Credit Scoring: A Comparison of Machine Learning Models and Their Modifications

Jia Chong Ong; Lai Soon Lee

doi:10.58915/amci.v14i1.1362

Authors

Jia Chong Ong Universiti Putra Malaysia https://orcid.org/0009-0002-1882-2320
Lai Soon Lee Universiti Putra Malaysia

DOI:

https://doi.org/10.58915/amci.v14i1.1362

Keywords:

classification, comparative analysis, credit scoring, machine learning, modification techniques

Abstract

This study compares the performance of various machine learning models and their modifications across four benchmark credit scoring datasets to address the absence of comprehensive comparative analyses on multiple combinations of modifications in the credit scoring domain. Models studied include Logistic Regression (LR), Linear Discriminant Analysis (LDA), Support Vector Machine (SVM), Random Forest (RF), and Multilayer Perceptron (MLP).
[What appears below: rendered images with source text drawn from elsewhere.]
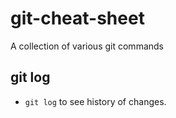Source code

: # git-cheat-sheet

A collection of various git commands

## git log

* `git log` to see history of changes.

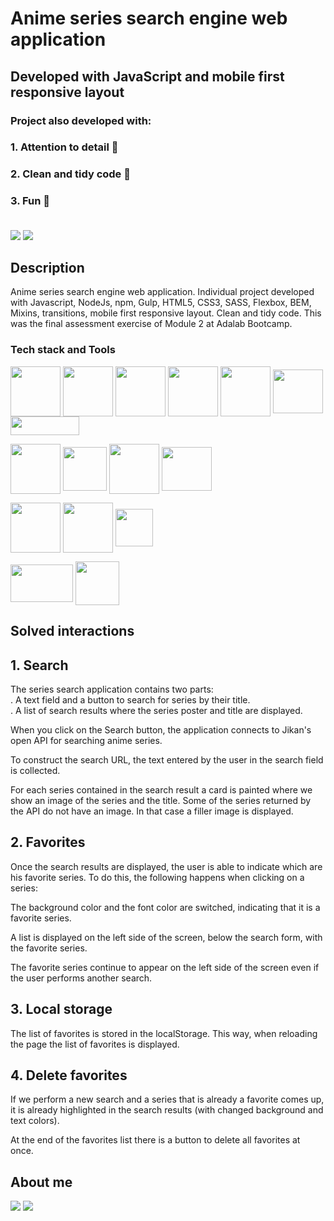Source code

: 
# Anime series search engine web application 
## Developed with JavaScript and mobile first responsive layout


### Project also developed with: 
### 1. Attention to detail 🔎
### 2. Clean and tidy code 🧹
### 3. Fun 🎉 <br> <br> 




![](https://i.imgur.com/zehbmMj.png)
![](https://i.imgur.com/soz1DM9.png)

## Description

Anime series search engine web application. Individual project developed with Javascript, NodeJs, npm, Gulp, HTML5, CSS3, SASS, Flexbox, BEM, Mixins, transitions, mobile first responsive layout. Clean and tidy code. This was the final assessment exercise of Module 2 at Adalab Bootcamp.

### Tech stack and Tools




 <img align="center" width="80" height="80" src="https://user-images.githubusercontent.com/93437541/156563865-89991fe0-b1da-4e87-8d38-b949c509aec6.png">  <img align="center" width="80" height="80" src="https://user-images.githubusercontent.com/93437541/156563813-c86d054a-c147-4383-922b-82374df32c40.png">  <img align="center" width="80" height="80" src="https://user-images.githubusercontent.com/93437541/156564233-97665e0a-c16d-420e-8a3a-4a7ab907e2d9.png">       <img align="center" width="80" height="80" src="https://i.imgur.com/DUSAfBX.png">  <img align="center" width="80" height="80" src="https://user-images.githubusercontent.com/93437541/156568386-6790aadb-6a49-413f-9a74-c57dbef957e4.png">       <img align="center" width="80" height="70" src="https://i.imgur.com/kWq3QjI.png">     <img align="center" width="110" height="30" src="https://user-images.githubusercontent.com/93437541/156565270-548afb97-c5ff-4922-86be-b89e47b42b83.jpeg">

<img align="center" width="80" height="80" src="https://user-images.githubusercontent.com/93437541/156563722-aa6d9f88-17c1-4e98-93f6-54ac474a30ea.png">   <img align="center" width="70" height="70" src="https://i.imgur.com/MC0RQSX.png">       <img align="center" width="80" height="80" src="https://user-images.githubusercontent.com/93437541/156564367-9bec5df6-bad3-4dfc-b66e-cda04a6ad7c3.png">     <img align="center" width="80" height="70" src="https://user-images.githubusercontent.com/93437541/156564552-d8582ce3-91c8-400b-9779-b18cd9e08ac7.png">    




<img align="center" width="80" height="80" src="https://i.imgur.com/cYleJs5.png">    <img align="center" width="80" height="80" src="https://user-images.githubusercontent.com/93437541/156566142-c2800ce7-c17b-4318-8a32-09c96c9c7664.svg">        <img align="center" width="60" height="60" src="https://user-images.githubusercontent.com/93437541/156566325-442c9417-50fb-4dcb-b49f-964aa871d9f2.png">      



   <img align="center" width="100" height="60" src="https://user-images.githubusercontent.com/93437541/156566653-a6e5eb39-4a80-4563-9ced-81528d292fe4.png">     <img align="center" width="70" height="70" src="https://user-images.githubusercontent.com/93437541/156567140-3761f735-891f-4c82-98d7-990bd62b5a6e.png">  




## Solved interactions


## 1.	Search
The series search application contains two parts: <br>
 . A text field and a button to search for series by their title. <br>
 . A list of search results where the series poster and title are displayed.

When you click on the Search button, the application connects to Jikan's open API for searching anime series. 

To construct the search URL, the text entered by the user in the search field is collected. 

For each series contained in the search result a card is painted where we show an image of the series and the title. Some of the series returned by the API do not have an image. In that case a filler image is displayed. 



## 2.	Favorites
Once the search results are displayed, the user is able to indicate which are his favorite series. To do this, the following happens when clicking on a series: <br>

The background color and the font color are switched, indicating that it is a favorite series. <br>

A list is displayed on the left side of the screen, below the search form, with the favorite series.  <br>

The favorite series continue to appear on the left side of the screen even if the user performs another search.


## 3. Local storage
The list of favorites is stored in the localStorage. This way, when reloading the page the list of favorites is displayed.

## 4. Delete favorites
If we perform a new search and a series that is already a favorite comes up, it is already highlighted in the search results (with changed background and text colors).

At the end of the favorites list there is a button to delete all favorites at once.


## About me

 [![](https://i.imgur.com/RxMHei3.png)](https://www.linkedin.com/in/normarivas)         [![](https://i.imgur.com/C85yS6z.png)](https://twitter.com/NormaRivas_)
Starting from these base models, a series of modiΫications encompassing feature scaling, resampling, feature selection, and hyperparameter tuning are added phase by phase to the previous models, where the optimal method from each modification is determined in each phase based on the accuracy, F1 score, precision, recall, area under the Receiver Operating Characteristic curve, fitting time and prediction time. Findings reveal LR’s suitability for small datasets, while RF and MLP excel in larger ones. Standardization and Min‐Max Scaling are generally effective, with Max‐Abs Scaling enhancing RF. Synthetic Minority Oversampling Technique proves optimal for imbalanced datasets but no resampling is necessary for small balanced datasets. Analysis of Variance and Mutual Information perform similarly without tuning, while Grid Search slightly outperforms Random Search disregarding runtimes. The study concludes by presenting optimal models and alternatives.